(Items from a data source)

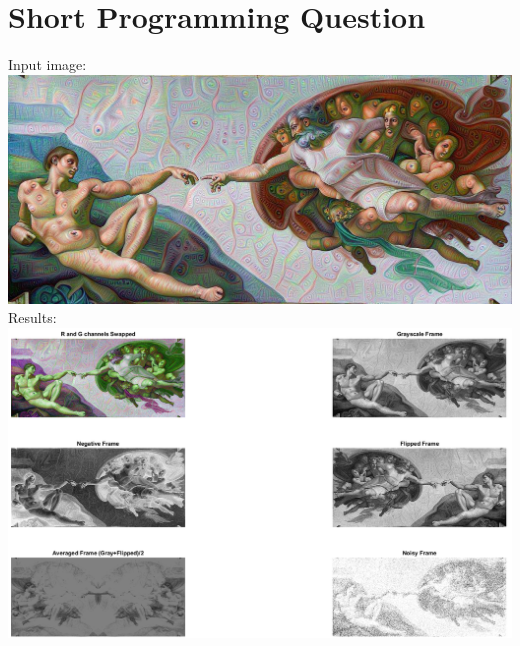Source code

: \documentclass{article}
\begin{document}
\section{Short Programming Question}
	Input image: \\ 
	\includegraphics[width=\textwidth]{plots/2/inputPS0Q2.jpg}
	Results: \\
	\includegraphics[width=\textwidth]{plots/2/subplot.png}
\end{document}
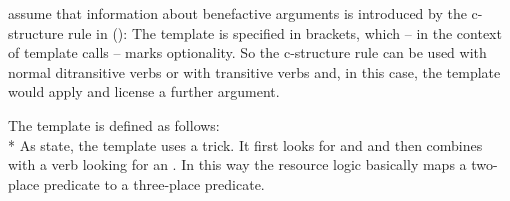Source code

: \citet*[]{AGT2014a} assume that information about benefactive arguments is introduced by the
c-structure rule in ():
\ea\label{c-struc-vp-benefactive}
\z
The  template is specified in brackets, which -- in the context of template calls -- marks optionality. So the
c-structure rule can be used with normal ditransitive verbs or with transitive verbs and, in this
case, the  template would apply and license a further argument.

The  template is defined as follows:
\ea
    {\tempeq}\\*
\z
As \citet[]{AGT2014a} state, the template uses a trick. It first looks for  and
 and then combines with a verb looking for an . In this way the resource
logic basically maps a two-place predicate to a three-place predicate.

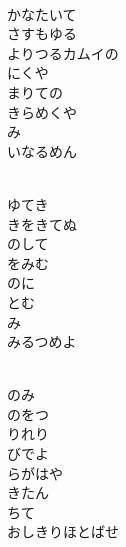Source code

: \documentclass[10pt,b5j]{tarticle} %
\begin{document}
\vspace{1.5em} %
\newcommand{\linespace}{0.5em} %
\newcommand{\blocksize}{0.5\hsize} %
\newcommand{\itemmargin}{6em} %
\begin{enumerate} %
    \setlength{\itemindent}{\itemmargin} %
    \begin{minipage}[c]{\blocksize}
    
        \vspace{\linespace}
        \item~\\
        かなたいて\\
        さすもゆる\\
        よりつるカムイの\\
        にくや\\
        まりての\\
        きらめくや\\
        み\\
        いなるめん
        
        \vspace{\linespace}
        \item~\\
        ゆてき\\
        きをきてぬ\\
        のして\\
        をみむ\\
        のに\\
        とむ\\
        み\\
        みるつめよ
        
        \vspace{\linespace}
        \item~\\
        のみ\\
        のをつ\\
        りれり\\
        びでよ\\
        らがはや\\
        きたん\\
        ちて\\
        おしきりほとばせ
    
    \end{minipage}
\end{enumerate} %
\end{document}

__What to work on__.
Every line in the entries that contains the word "citet" should be counted, and the total stated alone.

__Answer for the task__.
2